So What’s The Real Skinny On All These Pharmacies?

For starters, pay attention to what area you shop
BY: GREG SMOLARZ

They are colorful, have witty slogans, and are found on every corner in Mexico. They are pharmacies selling cheap, over the counter, prescription medicine. Or at least, that’s what they claim. But how cheap are they? And what can you find there? Are the prices all the same? How is the service? Do they speak English? Well, look no further because I have answers.

To conduct my research I picked five , popular medications; Lipitor, Nexium, Plavix, Crestor, and Tramadol, and visited 3 different local pharmacies in various parts of Ensenada. My goal was to see if these medications were available at all pharmacies, and how much each cost. It was quite the adventure and I learned a lot about dealing with farmacias in Mexico.

My first stop was right smack dab in the middle of the tourist area on the corner of 1st and Riveroll at the American Pharmacy. You can’t miss this place because of the gigantic, super-hero Viagra pill plastered all over the front of the place in several  areas. I was dealing with a very nice man named Rene. I inquired about the prices of the medicines in increments of 10, but they only sold these in generics of varying bundles. The prices and bundles are; 100 tablets of 10 mg Lipitor cost $40, 40 tablets of 20 mg Nexium costs $45, 28 tablets of 75 mg Plavix costs $49, 15 tablets of 10 mg Crestor costs $27.25, and 100 tablets of 100 mg Tramadol costs $40.

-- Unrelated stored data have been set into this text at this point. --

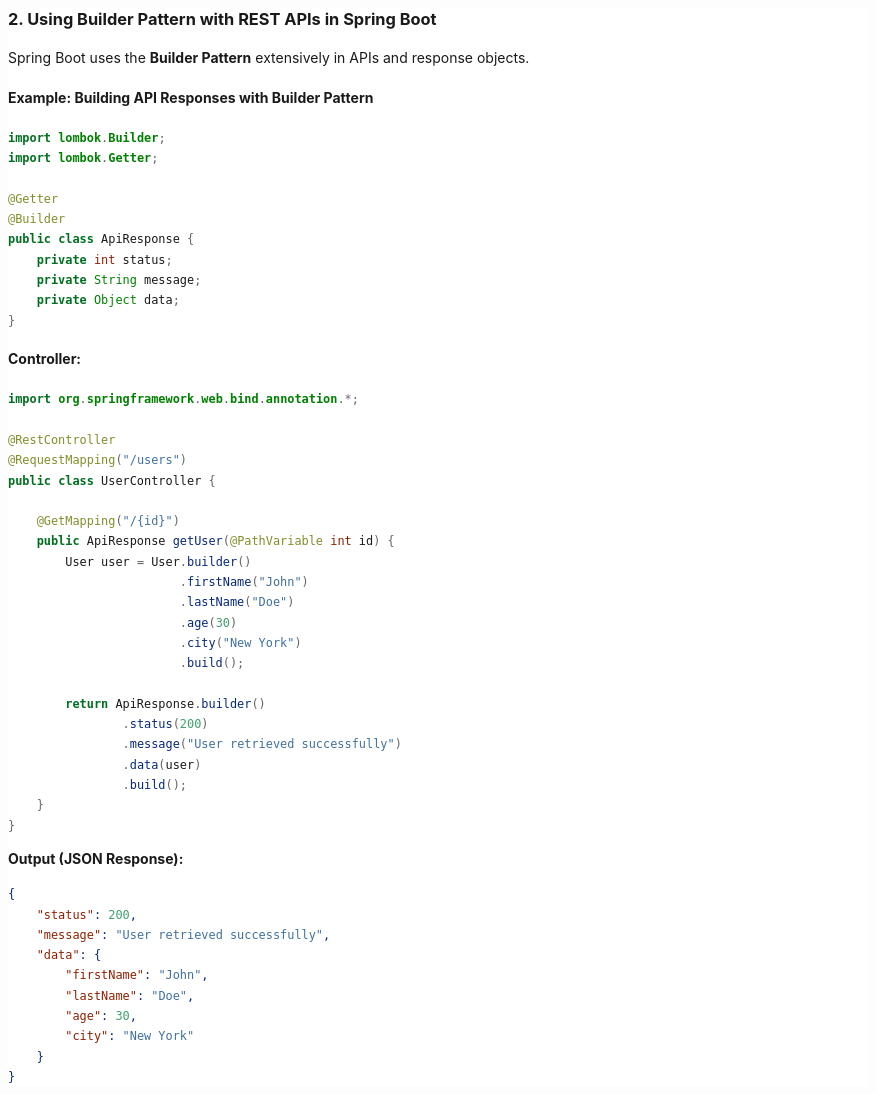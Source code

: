 
### **2. Using Builder Pattern with REST APIs in Spring Boot**
Spring Boot uses the **Builder Pattern** extensively in APIs and response objects.

#### **Example: Building API Responses with Builder Pattern**
```java
import lombok.Builder;
import lombok.Getter;

@Getter
@Builder
public class ApiResponse {
    private int status;
    private String message;
    private Object data;
}
```
#### **Controller:**
```java
import org.springframework.web.bind.annotation.*;

@RestController
@RequestMapping("/users")
public class UserController {

    @GetMapping("/{id}")
    public ApiResponse getUser(@PathVariable int id) {
        User user = User.builder()
                        .firstName("John")
                        .lastName("Doe")
                        .age(30)
                        .city("New York")
                        .build();

        return ApiResponse.builder()
                .status(200)
                .message("User retrieved successfully")
                .data(user)
                .build();
    }
}
```

**Output (JSON Response):**
```json
{
    "status": 200,
    "message": "User retrieved successfully",
    "data": {
        "firstName": "John",
        "lastName": "Doe",
        "age": 30,
        "city": "New York"
    }
}
```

The service at the American Pharmacy was top notch. Rene was friendly, able to give me all the help I needed, and he spoke enough English to carry a conversation. As I was leaving, Rene said, “When you return I give you good price.” It was a pleasant experience.

My second stop was interesting. Lupe, the guy behind the counter, was very busy helping customers when I walked in the Baja Pharmacy, which is right next to the Casa Del Sol Hotel on First Street. Lupe seemed to have little time to help and he was not checking the packages for the prices, it was almost like he was pulling the prices out of thin air, which also means I was unable to get milligrams on the medications. But here is what he told me; 10 tablets of Lipitor costs $2.50, 14 tablets of Nexium costs $40, 14 tablets of Plavix costs $7, 100 tablets of Tramadol costs $20, and he said they did not carry Crestor but he quoted me 30 tablets for $50 anyway. The service here was well below average. I just didn’t feel like my inquiries were important, and I questioned the validity of the answers I was receiving.

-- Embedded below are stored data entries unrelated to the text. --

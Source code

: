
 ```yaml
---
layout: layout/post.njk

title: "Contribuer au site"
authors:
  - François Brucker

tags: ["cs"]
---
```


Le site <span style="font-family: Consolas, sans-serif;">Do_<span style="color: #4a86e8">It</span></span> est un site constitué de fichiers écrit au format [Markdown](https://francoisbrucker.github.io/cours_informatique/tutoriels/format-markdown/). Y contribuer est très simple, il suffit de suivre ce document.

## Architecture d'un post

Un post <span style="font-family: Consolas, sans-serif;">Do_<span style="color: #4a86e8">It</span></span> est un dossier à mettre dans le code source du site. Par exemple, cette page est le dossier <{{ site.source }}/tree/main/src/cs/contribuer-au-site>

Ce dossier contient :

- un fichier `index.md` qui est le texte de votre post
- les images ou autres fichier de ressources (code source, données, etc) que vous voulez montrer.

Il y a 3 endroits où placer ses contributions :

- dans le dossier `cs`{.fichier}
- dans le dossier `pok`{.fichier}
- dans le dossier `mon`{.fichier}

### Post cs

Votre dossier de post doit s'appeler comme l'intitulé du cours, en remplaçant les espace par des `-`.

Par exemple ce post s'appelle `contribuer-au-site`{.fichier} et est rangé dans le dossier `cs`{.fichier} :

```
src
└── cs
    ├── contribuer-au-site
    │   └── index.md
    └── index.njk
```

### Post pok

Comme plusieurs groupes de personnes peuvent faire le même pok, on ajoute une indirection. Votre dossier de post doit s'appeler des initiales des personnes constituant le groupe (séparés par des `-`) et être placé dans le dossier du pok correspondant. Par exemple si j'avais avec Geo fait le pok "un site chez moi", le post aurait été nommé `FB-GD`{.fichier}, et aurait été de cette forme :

For my final stop, I chose a pharmacy away from the tourist zone to see how it would compare. It was a way better experience at the Farmacia Del Sol on Reforma, next to the Soriana, I say that because it reminded more of what I am used to seeing at pharmacies in the U.S. Consuelo, the woman who was helping me, was very professional and helpful. All prices were quoted in pesos, so I am going to use today’s exchange rate of 17.78 MXN. 20 tablets of 10 mg Lipitor costs $24.37, 14 tablets of 20 mg Nexium costs $30.74, 14 tablets of 75 mg Plavix costs $39.77, 30 tablets of 10 mg Crestor costs $39.14, and 10 tablets of 100 mg Tramadol costs $11.13. The service at Del Sol was friendly. Upon entering the store I was guided to the back by a cashier. The set up was similar to what you would see in the United States, which was great to see after my two previous experiences. No English was spoken, but Consuelo was very helpful.

My overall recommendation would be to purchase medications at pharmacies away from the tourist area at places like to Farmacia Del Sol. It was professional and I didn’t question its legitimacy nearly as much. The experience of meeting all the people was cool,. but at the pharmacies in the tourist area the vibe I got was more than a little shady.